The Obama administration has used the social cost of carbon for years to illustrate the benefits of its signature regulatory efforts, such as its rule requiring the auto industry to increase fuel economy standards. But agencies have stopped there, failing to use this essential educational and informational tool to disclose the climate stakes involved as they go about the rest of their business.
Take the Bureau of Land Management as an example. BLM has "leased"—or, in other words, sold on the cheap—more than two billion tons of the public's coal to private interests in Wyoming and Montana during President Obama's tenure. But the agency has done almost nothing to consider and disclose to the public the very real consequences that mining and burning two billion tons of coal will have on the planet.

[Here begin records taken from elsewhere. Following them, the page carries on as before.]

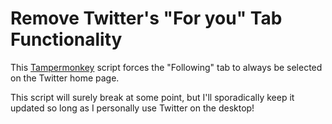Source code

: # Remove Twitter's "For you" Tab Functionality
This [Tampermonkey](https://www.tampermonkey.net/) script forces the "Following" tab to always be selected on the Twitter home page.

This script will surely break at some point, but I'll sporadically keep it updated so long as I personally use Twitter on the desktop!
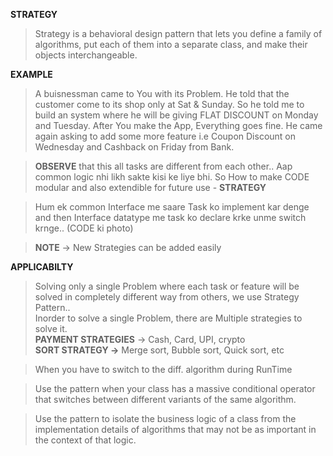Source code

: **STRATEGY**

> Strategy is a behavioral design pattern that lets you define a
family of algorithms, put each of them into a separate class,
and make their objects interchangeable.


**EXAMPLE**

> A buisnessman came to You with its Problem. He told that the customer come to its shop only at Sat & Sunday. So he told me to build an system where he will be giving FLAT DISCOUNT on Monday and Tuesday. After You make the App, Everything goes fine. He came again asking to add some more feature i.e Coupon Discount on Wednesday and Cashback on Friday from Bank. 

> **OBSERVE** that this all tasks are different from each other.. Aap common logic nhi likh sakte kisi ke liye bhi. So How to make CODE modular and also extendible for future use - **STRATEGY**

> Hum ek common Interface me saare Task ko implement kar denge and then Interface datatype me task ko declare krke unme switch krnge.. (CODE ki photo)

> **NOTE** -> New Strategies can be added easily


**APPLICABILTY**

> Solving only a single Problem where each task or feature will be solved in completely different way from others, we use Strategy Pattern..<br>
Inorder to solve a single Problem, there are Multiple strategies to solve it.
<br> **PAYMENT STRATEGIES** -> Cash, Card, UPI, crypto
<br> **SORT STRATEGY ->** Merge sort, Bubble sort, Quick sort, etc


> When you have to switch to the diff. algorithm during RunTime

> Use the pattern when your class has a massive conditional
operator that switches between different variants of the same
algorithm.

> Use the pattern to isolate the business logic of a class from
the implementation details of algorithms that may not be as
important in the context of that logic.

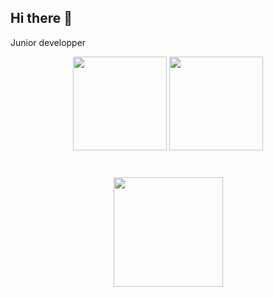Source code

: ## Hi there 👋

<!--
**xSaberZ81/xSaberZ81** is a ✨ _special_ ✨ repository because its `README.md` (this file) appears on your GitHub profile.

Here are some ideas to get you started:

- 🔭 I’m currently working on ...
- 🌱 I’m currently learning ...
- 👯 I’m looking to collaborate on ...
- 🤔 I’m looking for help with ...
- 💬 Ask me about ...
- 📫 How to reach me: ...
- 😄 Pronouns: ...
- ⚡ Fun fact: ...
-->

Junior developper

<p align='center'>
   <a href="https://github-readme-stats.vercel.app/api?username=xSaberZ81&theme=default&show_icons=true&hide_border=true&count_private=true">
       <img height=150 src="https://github-readme-stats.vercel.app/api?username=xSaberZ81&theme=default&show_icons=true&hide_border=true&count_private=true"/></a>
   <a href="https://github-readme-stats.vercel.app/api/top-langs/?username=xSaberZ81&theme=default&show_icons=true&hide_border=true&layout=compact">
       <img height=150 src="https://github-readme-stats.vercel.app/api/top-langs/?username=xSaberZ81&theme=default&show_icons=true&hide_border=true&layout=compact"/></a>
</p>

<div align="center" style="margin: 40px 0">
   <a href="https://github.com/xSaberZ81/github-profile-views-counter">
       <img width="175px" src="https://xSaberZ81.com/ghpvc/?username=xSaberZ81&color=DE002D">
   </a>
</div>
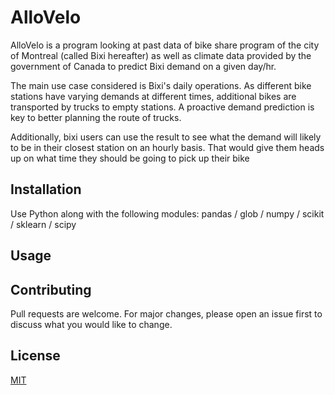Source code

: # AlloVelo

AlloVelo is a program looking at past data of bike share program of the city of Montreal (called Bixi hereafter) as well as climate data provided by the government of Canada to predict Bixi demand on a given day/hr. 

The main use case considered is Bixi's daily operations. As different bike stations have varying demands at different times, additional bikes are transported by trucks to empty stations. A proactive demand prediction is key to better planning the route of trucks.

Additionally, bixi users can use the result to see what the demand will likely to be in their closest station on an hourly basis. That would give them heads up on what time they should be going to pick up their bike


## Installation

Use Python along with the following modules:
pandas / glob / numpy / scikit / sklearn / scipy


## Usage


## Contributing
Pull requests are welcome. For major changes, please open an issue first to discuss what you would like to change.


## License
[MIT](https://choosealicense.com/licenses/mit/)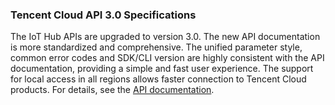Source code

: [//]: # (chinagitpath:XXXXX)

### Tencent Cloud API 3.0 Specifications
The IoT Hub APIs are upgraded to version 3.0. The new API documentation is more standardized and comprehensive. The unified parameter style, common error codes and SDK/CLI version are highly consistent with the API documentation, providing a simple and fast user experience. The support for local access in all regions allows faster connection to Tencent Cloud products.
For details, see the [API documentation](https://cloud.tencent.com/document/product/634/19468).  


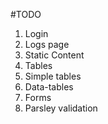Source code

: #TODO
1. Login
2. Logs page
3. Static Content
4. Tables
  1. Simple tables
  2. Data-tables
5. Forms
  1. Parsley validation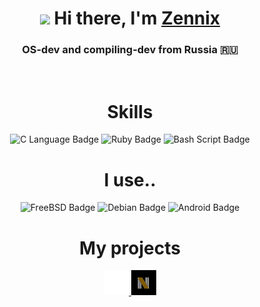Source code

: <h1 align="center"> 
    <img src="https://github.com/blackcater/blackcater/raw/main/images/Hi.gif" height="32"/>
    Hi there, I'm <a href="https://z3nn1x.t.me" target="_blank">Zennix</a>
</h1>
<h3 align="center">OS-dev and compiling-dev from Russia 🇷🇺</h3> 
<br>
<h1 align="center">Skills</h1>
<div style="text-align: center;">
    <img src="https://img.shields.io/badge/c-%2300599C.svg?style=for-the-badge&logo=c&logoColor=white" alt="C Language Badge">
    <img src="https://img.shields.io/badge/ruby-%23CC342D.svg?style=for-the-badge&logo=ruby&logoColor=white" alt="Ruby Badge">
    <img src="https://img.shields.io/badge/bash_script-%23121011.svg?style=for-the-badge&logo=gnu-bash&logoColor=white" alt="Bash Script Badge">
</div>
<h1 align="center">I use..</h1>
<div style="text-align: center;">
    <img src="https://img.shields.io/badge/-FreeBSD-%23870000?style=for-the-badge&logo=freebsd&logoColor=white" alt="FreeBSD Badge">
    <img src="https://img.shields.io/badge/Debian-D70A53?style=for-the-badge&logo=debian&logoColor=white" alt="Debian Badge">
    <img src="https://img.shields.io/badge/Android-3DDC84?style=for-the-badge&logo=android&logoColor=white" alt="Android Badge">
</div>

<h1 align="center">My projects</h1>
<div style="text-align: center;">
    <a href="https://github.com/z3nnix/juno-lang" target="_blank">
        <img src="https://raw.githubusercontent.com/z3nnix/z3nnix/refs/heads/main/juno-logo.png" width="40px" alt="Juno Logo">
    </a>
    <a href="https://github.com/z3nnix/novariaos" target="_blank">
        <img src="https://raw.githubusercontent.com/z3nnix/z3nnix/refs/heads/main/novaria-logo.jpg" width="40px" alt="Novaria Logo">
    </a>
</div>
<br>
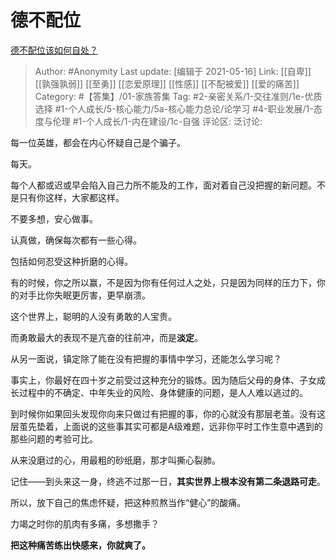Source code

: # 德不配位
[德不配位该如何自处？](https://www.zhihu.com/question/429668346/answer/1570328071)

> Author: #Anonymity
> Last update: [编辑于 2021-05-16]
> Link: [[自卑]] [[孰强孰弱]] [[至勇]] [[恋爱原理]] [[性感]] [[不配被爱]] [[爱的痛苦]]
> Category: #【答集】/01-家族答集
> Tag: #2-亲密关系/1-交往准则/1e-优质选择 #1-个人成长/5-核心能力/5a-核心能力总论/论学习 #4-职业发展/1-态度与伦理 #1-个人成长/1-内在建设/1c-自强
> 评论区:
> 泛讨论:

每一位英雄，都会在内心怀疑自己是个骗子。

每天。

每个人都或迟或早会陷入自己力所不能及的工作，面对着自己没把握的新问题。不是只有你这样，大家都这样。

不要多想，安心做事。

认真做，确保每次都有一些心得。

包括如何忍受这种折磨的心得。

有的时候，你之所以赢，不是因为你有任何过人之处，只是因为同样的压力下，你的对手比你失眠更厉害，更早崩溃。

这个世界上，聪明的人没有勇敢的人宝贵。

而勇敢最大的表现不是亢奋的往前冲，而是**淡定**。

从另一面说，镇定除了能在没有把握的事情中学习，还能怎么学习呢？

事实上，你最好在四十岁之前受过这种充分的锻炼。因为随后父母的身体、子女成长过程中的不确定、中年失业的风险、身体健康的问题，是人人难以逃过的。

到时候你如果回头发现你向来只做过有把握的事，你的心就没有那层老茧。没有这层茧先垫着，上面说的这些事其实可都是A级难题，远非你平时工作生意中遇到的那些问题的考验可比。

从来没磨过的心，用最粗的砂纸磨，那才叫撕心裂肺。

记住——到头来这一身，终逃不过那一日，**其实世界上根本没有第二条退路可走**。

所以，放下自己的焦虑怀疑，把这种煎熬当作“健心”的酸痛。

力竭之时你的肌肉有多痛，多想撒手？

**把这种痛苦练出快感来，你就爽了。**
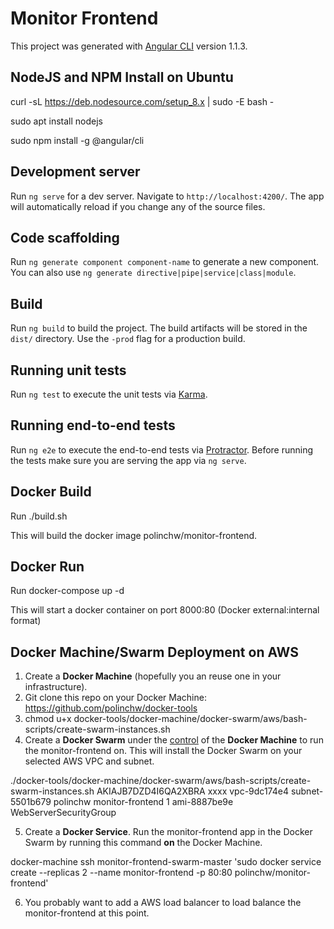 # Monitor Frontend

This project was generated with [Angular CLI](https://github.com/angular/angular-cli) version 1.1.3.

## NodeJS and NPM Install on Ubuntu

curl -sL https://deb.nodesource.com/setup_8.x | sudo -E bash -

sudo apt install nodejs

sudo npm install -g @angular/cli

## Development server

Run `ng serve` for a dev server. Navigate to `http://localhost:4200/`. The app will automatically reload if you change any of the source files.

## Code scaffolding

Run `ng generate component component-name` to generate a new component. You can also use `ng generate directive|pipe|service|class|module`.

## Build

Run `ng build` to build the project. The build artifacts will be stored in the `dist/` directory. Use the `-prod` flag for a production build.

## Running unit tests

Run `ng test` to execute the unit tests via [Karma](https://karma-runner.github.io).

## Running end-to-end tests

Run `ng e2e` to execute the end-to-end tests via [Protractor](http://www.protractortest.org/).
Before running the tests make sure you are serving the app via `ng serve`.

## Docker Build

Run ./build.sh   

This will build the docker image polinchw/monitor-frontend.

## Docker Run

Run docker-compose up -d

This will start a docker container on port 8000:80 (Docker external:internal format)


## Docker Machine/Swarm Deployment on AWS

1. Create a <b>Docker Machine</b> (hopefully you an reuse one in your infrastructure).
2. Git clone this repo on your Docker Machine: https://github.com/polinchw/docker-tools
3. chmod u+x docker-tools/docker-machine/docker-swarm/aws/bash-scripts/create-swarm-instances.sh 
4. Create a <b>Docker Swarm</b> under the <u>control</u> of the <b>Docker Machine</b> to run the monitor-frontend on.  This will install the Docker Swarm on your selected AWS VPC and subnet.
    
  ./docker-tools/docker-machine/docker-swarm/aws/bash-scripts/create-swarm-instances.sh AKIAJB7DZD4I6QA2XBRA xxxx vpc-9dc174e4 subnet-5501b679 polinchw monitor-frontend 1 ami-8887be9e WebServerSecurityGroup
  
5. Create a <b>Docker Service</b>.  Run the monitor-frontend app in the Docker Swarm by running this command <b>on</b> the Docker Machine.

  docker-machine ssh monitor-frontend-swarm-master 'sudo docker service create --replicas 2 --name monitor-frontend -p 80:80 polinchw/monitor-frontend'

6. You probably want to add a AWS load balancer to load balance the monitor-frontend at this point. 
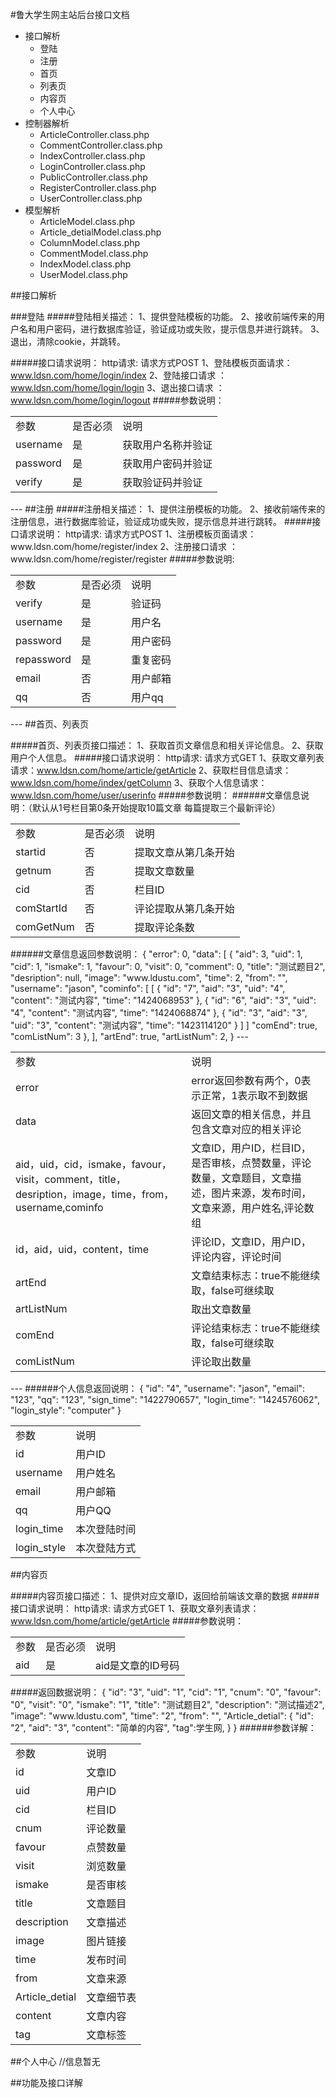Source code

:#鲁大学生网主站后台接口文档
<ul>
  <li>接口解析
    <ul>
      <li>登陆</li>
      <li>注册</li>
      <li>首页</li>
      <li>列表页</li>
      <li>内容页</li>
      <li>个人中心</li>
    </ul>
  </li>
  <li>控制器解析
    <ul>
      <li>ArticleController.class.php</li>
      <li>CommentController.class.php</li>
      <li>IndexController.class.php</li>
      <li>LoginController.class.php</li>
      <li>PublicController.class.php</li>
      <li>RegisterController.class.php</li>
      <li>UserController.class.php</li>
    </ul>
  </li>
  <li>模型解析
    <ul>
      <li>ArticleModel.class.php</li>
      <li>Article_detialModel.class.php</li>
      <li>ColumnModel.class.php</li>
      <li>CommentModel.class.php</li>
      <li>IndexModel.class.php</li>
      <li>UserModel.class.php</li>
    </ul>
  </li>
</ul>
##接口解析

###登陆
#####登陆相关描述：
    1、提供登陆模板的功能。
    2、接收前端传来的用户名和用户密码，进行数据库验证，验证成功或失败，提示信息并进行跳转。
    3、退出，清除cookie，并跳转。

#####接口请求说明：
    http请求: 请求方式POST
    1、登陆模板页面请求：www.ldsn.com/home/login/index
    2、登陆接口请求    ：www.ldsn.com/home/login/login
    3、退出接口请求    ：www.ldsn.com/home/login/logout
#####参数说明：
<table>
  <tr>
    <td>参数</td>
    <td>是否必须</td>
    <td>说明</td>
  </tr>
  <tr>
    <td>username</td>
    <td>是</td>
    <td>获取用户名称并验证</td>
  </tr>
  <tr>
    <td>password</td>
    <td>是</td>
    <td>获取用户密码并验证</td>
  </tr>
  <tr>
    <td>verify</td>
    <td>是</td>
    <td>获取验证码并验证</td>
  </tr>
</table>
---
##注册
#####注册相关描述：
     1、提供注册模板的功能。
     2、接收前端传来的注册信息，进行数据库验证，验证成功或失败，提示信息并进行跳转。
#####接口请求说明：
     http请求: 请求方式POST
    1、注册模板页面请求：www.ldsn.com/home/register/index
    2、注册接口请求    ：www.ldsn.com/home/register/register
#####参数说明:
<table>
  <tr>
    <td>参数</td>
    <td>是否必须</td>
    <td>说明</td>
  </tr>
  <tr>
    <td>verify</td>
    <td>是</td>
    <td>验证码</td>
  </tr>
  <tr>
    <td>username</td>
    <td>是</td>
    <td>用户名</td>
  </tr>
  <tr>
    <td>password</td>
    <td>是</td>
    <td>用户密码</td>
  </tr>
  <tr>
    <td>repassword</td>
    <td>是</td>
    <td>重复密码</td>
  </tr>
  <tr>
    <td>email</td>
    <td>否</td>
    <td>用户邮箱</td>
  </tr>
  <tr>
    <td>qq</td>
    <td>否</td>
    <td>用户qq</td>
  </tr>
</table>
---
##首页、列表页

#####首页、列表页接口描述：
     1、获取首页文章信息和相关评论信息。
     2、获取用户个人信息。
#####接口请求说明：
    http请求: 请求方式GET
    1、获取文章列表请求：www.ldsn.com/home/article/getArticle
    2、获取栏目信息请求：www.ldsn.com/home/index/getColumn
    3、获取个人信息请求：www.ldsn.com/home/user/userinfo
#####参数说明：
######文章信息说明：（默认从1号栏目第0条开始提取10篇文章 每篇提取三个最新评论）
<table>
  <tr>
    <td>参数</td>
    <td>是否必须</td>
    <td>说明</td>
  </tr>
  <tr>
    <td>startid</td>
    <td>否</td>
    <td>提取文章从第几条开始</td>
  </tr>
  <tr>
    <td>getnum</td>
    <td>否</td>
    <td>提取文章数量</td>
  </tr>
  <tr>
    <td>cid</td>
    <td>否</td>
    <td>栏目ID</td>
  </tr>
  <tr>
    <td>comStartId</td>
    <td>否</td>
    <td>评论提取从第几条开始</td>
  </tr>
  <tr>
    <td>comGetNum</td>
    <td>否</td>
    <td>提取评论条数</td>
  </tr>
</table>
######文章信息返回参数说明：
    {
    "error": 0,
    "data": [
        {
            "aid": 3,
            "uid": 1,
            "cid": 1,
            "ismake": 1,
            "favour": 0,
            "visit": 0,
            "comment": 0,
            "title": "测试题目2",
            "desription": null,
            "image": "www.ldustu.com",
            "time": 2,
            "from": "",
            "username": "jason",
            "cominfo": [
                [
                    {
                        "id": "7",
                        "aid": "3",
                        "uid": "4",
                        "content": "测试内容",
                        "time": "1424068953"
                    },
                    {
                        "id": "6",
                        "aid": "3",
                        "uid": "4",
                        "content": "测试内容",
                        "time": "1424068874"
                    },
                    {
                        "id": "3",
                        "aid": "3",
                        "uid": "3",
                        "content": "测试内容",
                        "time": "1423114120"
                    }
                ]
            ]
            "comEnd": true,
            "comListNum": 3
        },
    ],
    "artEnd": true,
    "artListNum": 2,
     }
---
<table>
  <tr>
    <td>参数</td>
    <td>说明</td>
  </tr>
  <tr>
    <td>error</td>
    <td>error返回参数有两个，0表示正常，1表示取不到数据</td>
  </tr>
  <tr>
    <td>data</td>
    <td>返回文章的相关信息，并且包含文章对应的相关评论</td>
  </tr>
  <tr>
    <td>aid，uid，cid，ismake，favour，visit，comment，title，desription，image，time，from，username,cominfo</td>
    <td>文章ID，用户ID，栏目ID，是否审核，点赞数量，评论数量，文章题目，文章描述，图片来源，发布时间，文章来源，用户姓名,评论数组</td>
  </tr>
  <tr>
    <td>id，aid，uid，content，time</td>
    <td>评论ID，文章ID，用户ID，评论内容，评论时间</td>
  </tr>
  <tr>
    <td>artEnd</td>
    <td>文章结束标志：true不能继续取，false可继续取</td>
  </tr>
  <tr>
    <td>artListNum</td>
    <td>取出文章数量</td>
  </tr>
  <tr>
    <td>comEnd</td>
    <td>评论结束标志：true不能继续取，false可继续取</td>
  </tr>
  <tr>
    <td>comListNum</td>
    <td>评论取出数量</td>
  </tr>
</table>
---
######个人信息返回说明：
     {
    "id": "4",
    "username": "jason",
    "email": "123",
    "qq": "123",
    "sign_time": "1422790657",
    "login_time": "1424576062",
    "login_style": "computer"
     }
<table>
  <tr>
    <td>参数</td>
    <td>说明</td>
  </tr>
  <tr>
    <td>id</td>
    <td>用户ID</td>
  </tr>
  <tr>
    <td>username</td>
    <td>用户姓名</td>
  </tr>
  <tr>
    <td>email</td>
    <td>用户邮箱</td>
  </tr>
  <tr>
    <td>qq</td>
    <td>用户QQ</td>
  </tr>
  <tr>
    <td>login_time</td>
    <td>本次登陆时间</td>
  </tr>
  <tr>
    <td>login_style</td>
    <td>本次登陆方式</td>
  </tr>
</table>
##内容页

#####内容页接口描述：
     1、提供对应文章ID，返回给前端该文章的数据
#####接口请求说明：
    http请求: 请求方式GET
    1、获取文章列表请求：www.ldsn.com/home/article/getArticle
#####参数说明：
<table>
  <tr>
    <td>参数</td>
    <td>是否必须</td>
    <td>说明</td>
  </tr>
  <tr>
    <td>aid</td>
    <td>是</td>
    <td>aid是文章的ID号码</td>
  </tr>
</table>
#####返回数据说明：
     {
      "id": "3",
      "uid": "1",
      "cid": "1",
      "cnum": "0",
      "favour": "0",
      "visit": "0",
      "ismake": "1",
      "title": "测试题目2",
      "description": "测试描述2",
      "image": "www.ldustu.com",
      "time": "2",
      "from": "",
      "Article_detial": {
          "id": "2",
          "aid": "3",
          "content": "简单的内容",
          "tag":学生网,
      }
     }
######参数详解：
<table>
  <tr>
    <td>参数</td>
    <td>说明</td>
  </tr>
  <tr>
    <td>id</td>
    <td>文章ID</td>
  </tr>
  <tr>
    <td>uid</td>
    <td>用户ID</td>
  </tr>
  <tr>
    <td>cid</td>
    <td>栏目ID</td>
  </tr>
  <tr>
    <td>cnum</td>
    <td>评论数量</td>
  </tr>
  <tr>
    <td>favour</td>
    <td>点赞数量</td>
  </tr>
  <tr>
    <td>visit</td>
    <td>浏览数量</td>
  </tr>
  <tr>
    <td>ismake</td>
    <td>是否审核</td>
  </tr>
  <tr>
    <td>title</td>
    <td>文章题目</td>
  </tr>
  <tr>
    <td>description</td>
    <td>文章描述</td>
  </tr>
  <tr>
    <td>image</td>
    <td>图片链接</td>
  </tr>
  <tr>
    <td>time</td>
    <td>发布时间</td>
  </tr>
  <tr>
    <td>from</td>
    <td>文章来源</td>
  </tr>
  <tr>
    <td>Article_detial</td>
    <td>文章细节表</td>
  </tr>
  <tr>
    <td>content</td>
    <td>文章内容</td>
  </tr>
  <tr>
    <td>tag</td>
    <td>文章标签</td>
  </tr>
</table>
##个人中心
     //信息暂无

##功能及接口详解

Putting the estimated damage from added carbon pollution into dollars and cents provides an easy metric for agencies and the public to understand. Learning that the economic return of selling coal may be more than offset by the social cost of coal's carbon pollution might provide a wake-up call for decision-makers.
After all, the estimated climate damages caused by burning just a million tons of coal could top $100 million.
The damages from climate pollution are never zero. Yet zero is the value that federal agencies assume in practice as they approve carbon-polluting activities on a daily basis without any accounting for the cost of carbon. With little sense of the seriousness of the risks their actions pose, agency officials naturally have little sense of the urgency to reduce those risks. Nor is the public informed of those risks.
The administration should return to the climate policy President Obama established by executive order in his very first year: "Federal agencies must lead by example."
It should be standard procedure for the federal government to disclose and pay real attention to the costs of carbon pollution of all of their actions—before the costs to everyone on Earth become unbearably high.